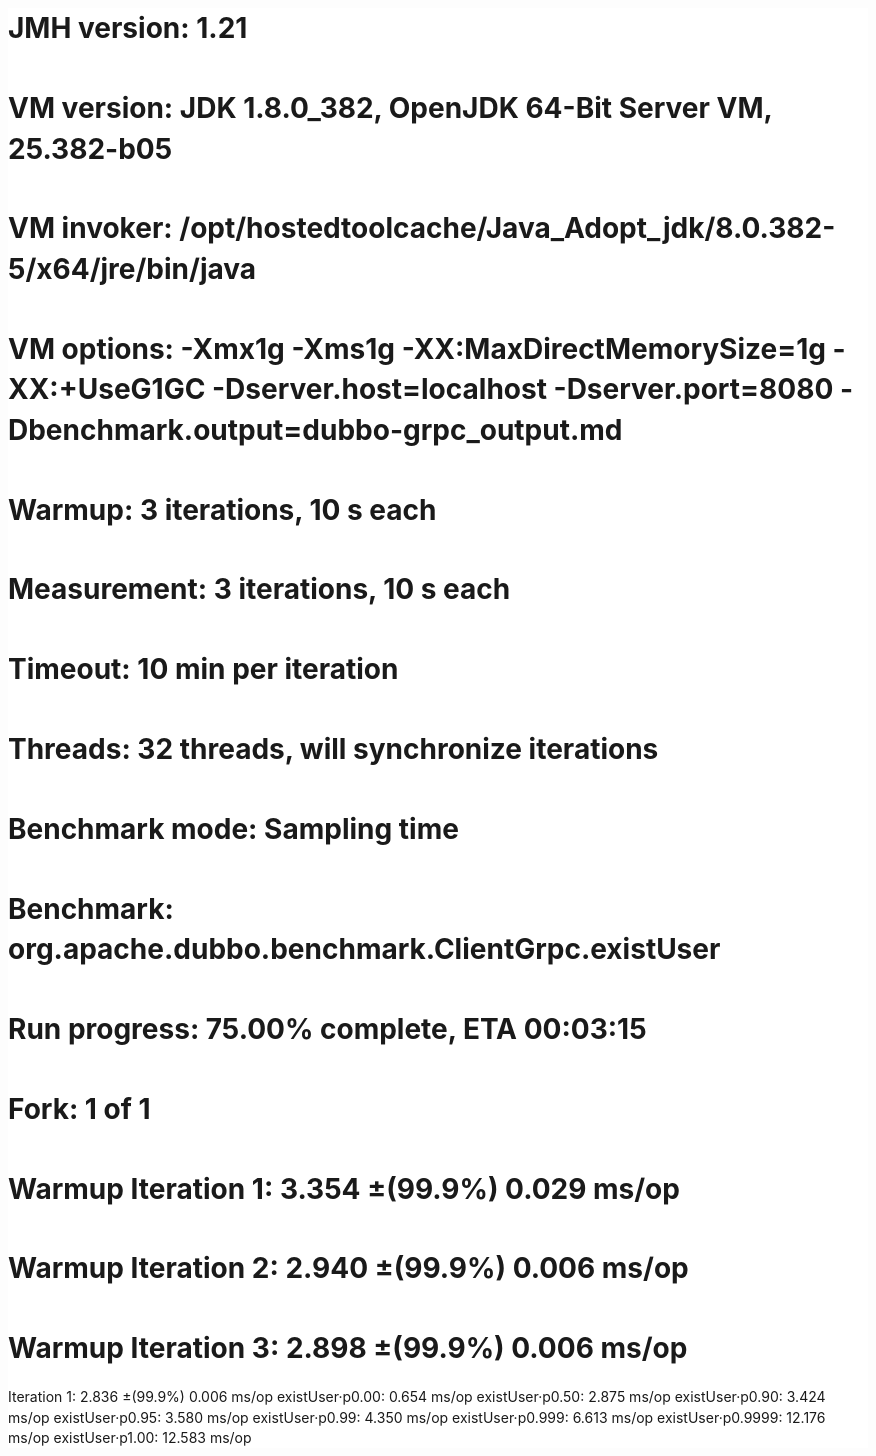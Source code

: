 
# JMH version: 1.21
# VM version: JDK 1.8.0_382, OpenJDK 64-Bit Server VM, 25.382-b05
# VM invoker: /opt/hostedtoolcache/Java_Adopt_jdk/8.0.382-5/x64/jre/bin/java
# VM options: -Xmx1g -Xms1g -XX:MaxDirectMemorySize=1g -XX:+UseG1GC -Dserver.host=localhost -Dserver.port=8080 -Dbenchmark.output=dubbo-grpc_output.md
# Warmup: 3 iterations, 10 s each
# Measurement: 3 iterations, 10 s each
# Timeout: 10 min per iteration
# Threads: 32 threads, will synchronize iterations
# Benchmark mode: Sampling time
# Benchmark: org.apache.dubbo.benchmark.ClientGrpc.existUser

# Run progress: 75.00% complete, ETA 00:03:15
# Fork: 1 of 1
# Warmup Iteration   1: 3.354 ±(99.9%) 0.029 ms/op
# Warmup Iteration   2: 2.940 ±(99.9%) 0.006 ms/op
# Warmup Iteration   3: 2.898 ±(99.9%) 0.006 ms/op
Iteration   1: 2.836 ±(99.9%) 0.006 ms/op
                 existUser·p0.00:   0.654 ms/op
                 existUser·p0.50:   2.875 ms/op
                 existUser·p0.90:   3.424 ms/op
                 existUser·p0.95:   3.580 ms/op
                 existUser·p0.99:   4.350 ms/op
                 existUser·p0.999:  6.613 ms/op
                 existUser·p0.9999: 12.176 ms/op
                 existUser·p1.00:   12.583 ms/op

*What is expected*
Drop the images and return the data verbatim.

*Written answer*
Source code

: 
# JMH version: 1.21
# VM version: JDK 1.8.0_382, OpenJDK 64-Bit Server VM, 25.382-b05
# VM invoker: /opt/hostedtoolcache/Java_Adopt_jdk/8.0.382-5/x64/jre/bin/java
# VM options: -Xmx1g -Xms1g -XX:MaxDirectMemorySize=1g -XX:+UseG1GC -Dserver.host=localhost -Dserver.port=8080 -Dbenchmark.output=dubbo-grpc_output.md
# Warmup: 3 iterations, 10 s each
# Measurement: 3 iterations, 10 s each
# Timeout: 10 min per iteration
# Threads: 32 threads, will synchronize iterations
# Benchmark mode: Sampling time
# Benchmark: org.apache.dubbo.benchmark.ClientGrpc.existUser

# Run progress: 75.00% complete, ETA 00:03:15
# Fork: 1 of 1
# Warmup Iteration   1: 3.354 ±(99.9%) 0.029 ms/op
# Warmup Iteration   2: 2.940 ±(99.9%) 0.006 ms/op
# Warmup Iteration   3: 2.898 ±(99.9%) 0.006 ms/op
Iteration   1: 2.836 ±(99.9%) 0.006 ms/op
                 existUser·p0.00:   0.654 ms/op
                 existUser·p0.50:   2.875 ms/op
                 existUser·p0.90:   3.424 ms/op
                 existUser·p0.95:   3.580 ms/op
                 existUser·p0.99:   4.350 ms/op
                 existUser·p0.999:  6.613 ms/op
                 existUser·p0.9999: 12.176 ms/op
                 existUser·p1.00:   12.583 ms/op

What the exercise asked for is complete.